As a kid, Jason Huggins was “mechanically minded,” and eager to build things. When his high school English teacher assigned the class to summarize the plot of Romeo and Juliet, Huggins completed the project in the form of a pop-up book.
After college, Huggins took a software job. But he felt that something was missing. It wasn’t “tangible, hands-on, tactile–something I can put on the table and say ‘hey, I made that.'” He had always been interested in robotics, and so he taught himself the electronics and mechanical skills needed to create the machines, including 3D printing, electronics design, milling, and laser cutting. He’s since worked at Google, started a software company, and even helped fix HealthCare.gov.
Now, Huggins runs a company called Tapster that makes robots to test if mobile devices are working by mimicking a human finger that taps on the screen. He describes his work as making robots that “solve problems for companies.” But on the side, he is still committed to “robotic art projects.” Huggins calls himself “a robotics entrepreneur in support of being a robotics artist.”
Here are five lessons Huggins has learned from his many years pursuing “robot art.”
1) Work on projects that don’t have a purpose
At a software conference five years ago, Huggins showed off a robot with arms he made for fun–and to help play Angry Birds. It had a robotic arm that you could send a signal to from a computer, and would move to any point on an iPhone screen. The arm would move down to the screen surface and click or drag objects–in order to pull and release the slingshot for the game. The robot wasn’t particularly high-functioning, unable to progress beyond level 1. But, as it turns out, that didn’t matter. Observers noticed that the machine could serve another purpose: Testing apps on mobile touchscreens.
When you put something out there, Huggins said, “people come out of the woodwork” and help conceive of new functions for the creation. Huggins said he suspects that many inventions happen like this, when “someone was just kind of fumbling around, and the practical use came out later.”

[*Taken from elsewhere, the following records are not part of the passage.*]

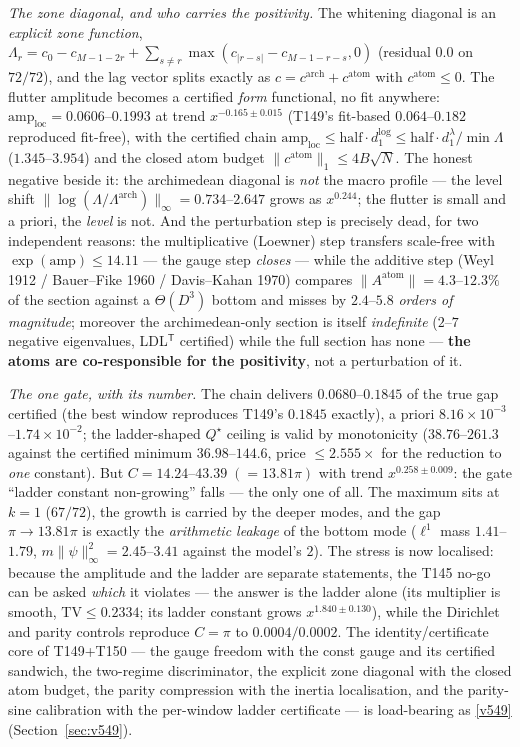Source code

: \documentclass[11pt,a4paper]{article}
\begin{document}
\emph{The zone diagonal, and who carries the positivity.} The whitening diagonal is an
\emph{explicit zone function},
$\Lambda_r=c_0-c_{M-1-2r}+\sum_{s\ne r}\max(c_{|r-s|}-c_{M-1-r-s},0)$ (residual $0.0$ on
$72/72$), and the lag vector splits exactly as $c=c^{\mathrm{arch}}+c^{\mathrm{atom}}$ with
$c^{\mathrm{atom}}\le0$. The flutter amplitude becomes a certified \emph{form} functional,
no fit anywhere: $\mathrm{amp}_{\mathrm{loc}}=0.0606$--$0.1993$ at trend $x^{-0.165\pm0.015}$
(T149's fit-based $0.064$--$0.182$ reproduced fit-free), with the certified chain
$\mathrm{amp}_{\mathrm{loc}}\le\mathrm{half}\cdot d_1^{\log}\le
\mathrm{half}\cdot d_1^\lambda/\min\Lambda$ ($1.345$--$3.954$) and the closed atom budget
$\|c^{\mathrm{atom}}\|_1\le4B\sqrt N$. The honest negative beside it: the archimedean
diagonal is \emph{not} the macro profile --- the level shift
$\|\log(\Lambda/\Lambda^{\mathrm{arch}})\|_\infty=0.734$--$2.647$ grows as $x^{0.244}$;
the flutter is small and a priori, the \emph{level} is not. And the perturbation step is
precisely dead, for two independent reasons: the multiplicative (Loewner) step transfers
scale-free with $\exp(\mathrm{amp})\le14.11$ --- the gauge step \emph{closes} --- while the
additive step (Weyl 1912 / Bauer--Fike 1960 / Davis--Kahan 1970) compares
$\|A^{\mathrm{atom}}\|=4.3$--$12.3\%$ of the section against a $\Theta(D^3)$ bottom and
misses by $2.4$--$5.8$ \emph{orders of magnitude}; moreover the archimedean-only section is
itself \emph{indefinite} ($2$--$7$ negative eigenvalues, LDL$^{\mathsf T}$ certified) while
the full section has none --- \textbf{the atoms are co-responsible for the positivity}, not a
perturbation of it.

\emph{The one gate, with its number.} The chain delivers $0.0680$--$0.1845$ of the true gap
certified (the best window reproduces T149's $0.1845$ exactly), a priori
$8.16\times10^{-3}$--$1.74\times10^{-2}$; the ladder-shaped $Q^\star$ ceiling is valid by
monotonicity ($38.76$--$261.3$ against the certified minimum $36.98$--$144.6$, price
$\le2.555\times$ for the reduction to \emph{one} constant). But
$C=14.24$--$43.39\;(=13.81\pi)$ with trend $x^{0.258\pm0.009}$: the gate ``ladder constant
non-growing'' falls --- the only one of all. The maximum sits at $k=1$ ($67/72$), the growth is
carried by the deeper modes, and the gap $\pi\to13.81\pi$ is exactly the \emph{arithmetic
leakage} of the bottom mode ($\ell^1$ mass $1.41$--$1.79$,
$m\|\psi\|_\infty^2=2.45$--$3.41$ against the model's $2$). The stress is now localised:
because the amplitude and the ladder are separate statements, the T145 no-go can be asked
\emph{which} it violates --- the answer is the ladder alone (its multiplier is smooth,
$\mathrm{TV}\le0.2334$; its ladder constant grows $x^{1.840\pm0.130}$), while the Dirichlet
and parity controls reproduce $C=\pi$ to $0.0004/0.0002$. The identity/certificate core of
T149+T150 --- the gauge freedom with the const gauge and its certified sandwich, the two-regime
discriminator, the explicit zone diagonal with the closed atom budget, the parity compression
with the inertia localisation, and the parity-sine calibration with the per-window ladder
certificate --- is load-bearing as \vref{v549} 
(Section~\ref{sec:v549}).
\end{document}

Huggins said he didn’t realize that people who were working at big phone or car companies were already using robots to do something similar in their secret quality control labs. Before he started working with Mercedes-Benz, it was testing a remote parking app, to let people “get out of the car, tap the button on the phone, it parks the car.” They needed a robot to handle the phone the way a human would, and were looking for an inexpensive robotic arm to test it on a real phone. “They were about to buy a Lego Mindstorms kit, like a box of Lego, and dedicate two people on the team to spend a couple months, [saying] here’s a budget to buy some Legos and figure it out,” Huggins said.
2) Adopt a software developer’s mindset
Part of the success of the Angry Birds robot was the fact that it was related to software development. A big trend, Huggins said, is that all companies are now becoming software companies. Thanks to Tesla, auto companies are increasingly looking to develop systems for over-the-air updates. That means more touch screens and panels–“a lot of companies are having to figure out how to become software shops and replacing things with touch panels and things like that,” he said.

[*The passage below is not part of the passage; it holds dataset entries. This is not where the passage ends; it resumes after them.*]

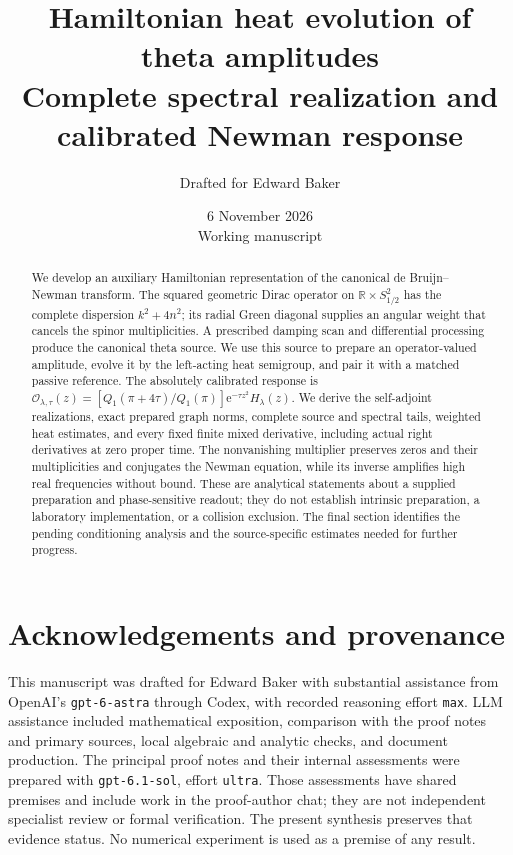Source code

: \documentclass[11pt]{article}
\title{Hamiltonian heat evolution of theta amplitudes\\[4pt]
\large Complete spectral realization and calibrated Newman response}
\author{Drafted for Edward Baker}
\date{6 November 2026\\\small Working manuscript}
\theoremstyle{definition}
\theoremstyle{remark}
\numberwithin{equation}{section}
\newcommand{\R}{\mathbb R}
\newcommand{\Obs}{\mathcal O}
\newcommand{\ee}{\mathrm e}
\begin{document}
\maketitle
\begin{abstract}
We develop an auxiliary Hamiltonian representation of the canonical
de Bruijn--Newman transform. The squared geometric Dirac operator on
$\R\times S^2_{1/2}$ has the complete dispersion $k^2+4n^2$; its radial
Green diagonal supplies an angular weight that cancels the spinor
multiplicities. A prescribed damping scan and differential processing
produce the canonical theta source. We use this source to prepare an
operator-valued amplitude, evolve it by the left-acting heat semigroup,
and pair it with a matched passive reference. The absolutely calibrated
response is
$\Obs_{\lambda,\tau}(z)=
 [Q_1(\pi+4\tau)/Q_1(\pi)]\ee^{-\tau z^2}H_\lambda(z)$.
We derive the self-adjoint realizations, exact prepared graph norms,
complete source and spectral tails, weighted heat estimates, and every
fixed finite mixed derivative, including actual right derivatives at
zero proper time. The nonvanishing multiplier preserves zeros and their
multiplicities and conjugates the Newman equation, while its inverse
amplifies high real frequencies without bound. These are analytical
statements about a supplied preparation and phase-sensitive readout;
they do not establish intrinsic preparation, a laboratory implementation,
or a collision exclusion. The final section identifies the pending
conditioning analysis and the source-specific estimates needed for
further progress.
\end{abstract}
\tableofcontents
\clearpage










\section*{Acknowledgements and provenance}
This manuscript was drafted for Edward Baker with substantial assistance
from OpenAI's \texttt{gpt-6-astra} through Codex, with recorded reasoning
effort \texttt{max}. LLM assistance included mathematical exposition,
comparison with the proof notes and primary sources, local algebraic and
analytic checks, and document production. The principal proof notes and
their internal assessments were prepared with \texttt{gpt-6.1-sol}, effort
\texttt{ultra}. Those assessments have shared premises and include work
in the proof-author chat; they are not independent specialist review or
formal verification. The present synthesis preserves that evidence status.
No numerical experiment is used as a premise of any result.

\begingroup
\small


\endgroup
\end{document}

3) Look beyond industrial or educational robots
When Huggins was in the fourth grade, one of his favorite toys was a little robotic arm called Robotron from Radio Shack. As he grew older, Huggins wanted to work in robotics, but didn’t see how it could turn into a day job. One of the problems, he said, is that there are these big industrial robots, like the ones in car factories, or, on the flip side, the educational type of robots.
If kids are inspired to play with robots, but only have a chance to build them in a factory setting, “it’s a missed opportunity to go solve all of those problems people complain about,” said Huggins, “like not having robots do their dishes or mow your lawn.”

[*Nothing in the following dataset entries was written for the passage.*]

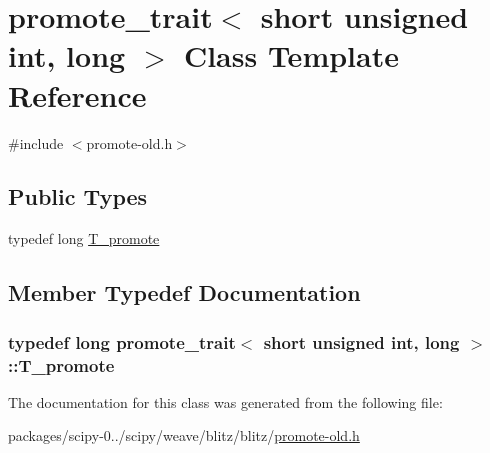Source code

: \hypertarget{classpromote__trait_3_01short_01unsigned_01int_00_01long_01_4}{}\section{promote\+\_\+trait$<$ short unsigned int, long $>$ Class Template Reference}
\label{classpromote__trait_3_01short_01unsigned_01int_00_01long_01_4}


{\ttfamily \#include $<$promote-\/old.\+h$>$}

\subsection*{Public Types}
\begin{DoxyCompactItemize}
\item 
typedef long \hyperlink{classpromote__trait_3_01short_01unsigned_01int_00_01long_01_4_a85476b53195406b73929c7f6b44a1bcf}{T\+\_\+promote}
\end{DoxyCompactItemize}


\subsection{Member Typedef Documentation}
\hypertarget{classpromote__trait_3_01short_01unsigned_01int_00_01long_01_4_a85476b53195406b73929c7f6b44a1bcf}{}
\subsubsection[{T\+\_\+promote}]{\setlength{\rightskip}{0pt plus 5cm}typedef long {\bf promote\+\_\+trait}$<$ short unsigned int, long $>$\+::{\bf T\+\_\+promote}}\label{classpromote__trait_3_01short_01unsigned_01int_00_01long_01_4_a85476b53195406b73929c7f6b44a1bcf}


The documentation for this class was generated from the following file\+:\begin{DoxyCompactItemize}
\item 
packages/scipy-\/0../scipy/weave/blitz/blitz/\hyperlink{promote-old_8h}{promote-\/old.\+h}\end{DoxyCompactItemize}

Part of the reason, he said, is because there’s a lot of money to be made in factories where robots are mass producing items. And the household setting doesn’t require the same kind of production. “No one’s making a thousand peanut butter and jelly sandwiches every morning,” he said.
Still, with the price of robotic components and motors coming down, making “little robots to do little things” isn’t quite as cost-prohibitive anymore, Huggins said. As the costs of things like 3D printers and circuit boards drop, tinkering around and making robots for fun has become more accessible for those on smaller budgets. And with mobile phone components becoming “smaller and more ubiquitous and cheaper, there’s this perfect wave where, if you want to make something mechanical that moves, the global supply chain is making that easier and easier to do,” Huggins said.
“It’s easier to justify putting in a little bit of effort to make a little robot do something,” he added. “Also, you don’t necessarily have the market for it. You can just make it because you wanted to make it and it didn’t cost $100,000 to do it.”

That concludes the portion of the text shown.